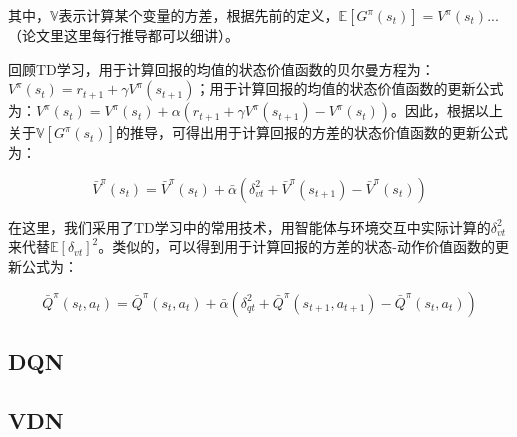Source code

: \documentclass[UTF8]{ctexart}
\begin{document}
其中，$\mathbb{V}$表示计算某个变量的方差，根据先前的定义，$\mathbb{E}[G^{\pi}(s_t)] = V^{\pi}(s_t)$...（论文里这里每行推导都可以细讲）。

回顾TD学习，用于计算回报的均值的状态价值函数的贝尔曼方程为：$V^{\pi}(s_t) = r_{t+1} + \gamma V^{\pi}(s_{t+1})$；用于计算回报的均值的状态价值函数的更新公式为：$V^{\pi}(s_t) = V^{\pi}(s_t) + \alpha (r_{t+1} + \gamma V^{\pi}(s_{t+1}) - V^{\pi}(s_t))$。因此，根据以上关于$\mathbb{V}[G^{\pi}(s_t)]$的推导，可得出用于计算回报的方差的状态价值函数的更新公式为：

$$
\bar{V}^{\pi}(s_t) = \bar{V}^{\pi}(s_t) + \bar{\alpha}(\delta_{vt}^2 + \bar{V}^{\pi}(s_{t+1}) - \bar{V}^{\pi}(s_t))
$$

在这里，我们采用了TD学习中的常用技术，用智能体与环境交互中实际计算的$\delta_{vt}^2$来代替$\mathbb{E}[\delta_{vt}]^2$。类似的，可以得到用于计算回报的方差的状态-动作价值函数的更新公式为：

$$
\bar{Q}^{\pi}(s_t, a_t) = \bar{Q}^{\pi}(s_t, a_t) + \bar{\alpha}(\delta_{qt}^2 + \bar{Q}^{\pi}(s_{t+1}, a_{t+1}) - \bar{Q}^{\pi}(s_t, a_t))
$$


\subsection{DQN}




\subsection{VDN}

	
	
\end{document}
:::::
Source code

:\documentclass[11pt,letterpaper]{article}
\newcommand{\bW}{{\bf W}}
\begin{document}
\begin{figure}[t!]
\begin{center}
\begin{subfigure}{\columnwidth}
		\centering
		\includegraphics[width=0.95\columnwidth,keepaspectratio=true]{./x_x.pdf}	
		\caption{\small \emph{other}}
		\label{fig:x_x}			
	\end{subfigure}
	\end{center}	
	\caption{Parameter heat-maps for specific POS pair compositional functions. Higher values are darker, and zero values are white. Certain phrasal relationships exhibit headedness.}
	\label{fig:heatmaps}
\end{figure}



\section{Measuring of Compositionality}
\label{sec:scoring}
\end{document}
:::::
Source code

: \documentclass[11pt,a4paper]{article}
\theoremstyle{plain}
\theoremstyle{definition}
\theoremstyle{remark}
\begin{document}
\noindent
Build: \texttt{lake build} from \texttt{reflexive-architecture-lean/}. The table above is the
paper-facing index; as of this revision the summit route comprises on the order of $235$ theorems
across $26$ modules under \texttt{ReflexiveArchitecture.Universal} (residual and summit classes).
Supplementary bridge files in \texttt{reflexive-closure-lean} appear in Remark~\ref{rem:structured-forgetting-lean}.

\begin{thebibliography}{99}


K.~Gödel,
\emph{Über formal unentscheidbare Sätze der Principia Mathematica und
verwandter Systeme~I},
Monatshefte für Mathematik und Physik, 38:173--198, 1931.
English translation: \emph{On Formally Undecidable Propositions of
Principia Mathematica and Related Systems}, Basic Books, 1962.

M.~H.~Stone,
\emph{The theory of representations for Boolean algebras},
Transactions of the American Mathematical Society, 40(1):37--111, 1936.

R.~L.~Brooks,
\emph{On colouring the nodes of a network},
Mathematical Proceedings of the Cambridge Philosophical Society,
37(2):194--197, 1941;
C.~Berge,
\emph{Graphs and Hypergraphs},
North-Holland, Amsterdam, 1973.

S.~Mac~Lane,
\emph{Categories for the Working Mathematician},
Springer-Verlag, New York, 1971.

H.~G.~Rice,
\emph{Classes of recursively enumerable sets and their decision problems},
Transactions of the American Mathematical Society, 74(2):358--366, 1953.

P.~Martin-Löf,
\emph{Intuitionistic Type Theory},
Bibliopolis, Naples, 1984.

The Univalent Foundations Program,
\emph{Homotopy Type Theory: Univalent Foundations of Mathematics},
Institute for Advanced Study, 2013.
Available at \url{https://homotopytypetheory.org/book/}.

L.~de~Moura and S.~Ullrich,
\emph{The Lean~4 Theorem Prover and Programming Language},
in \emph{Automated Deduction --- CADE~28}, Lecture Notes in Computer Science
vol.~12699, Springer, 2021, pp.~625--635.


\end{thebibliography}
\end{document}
:::::
## WORK ORDER
Could you say how many lines in the listing contain the string "columnwidth"? Only the number, please.

## COMPLETED TASK
2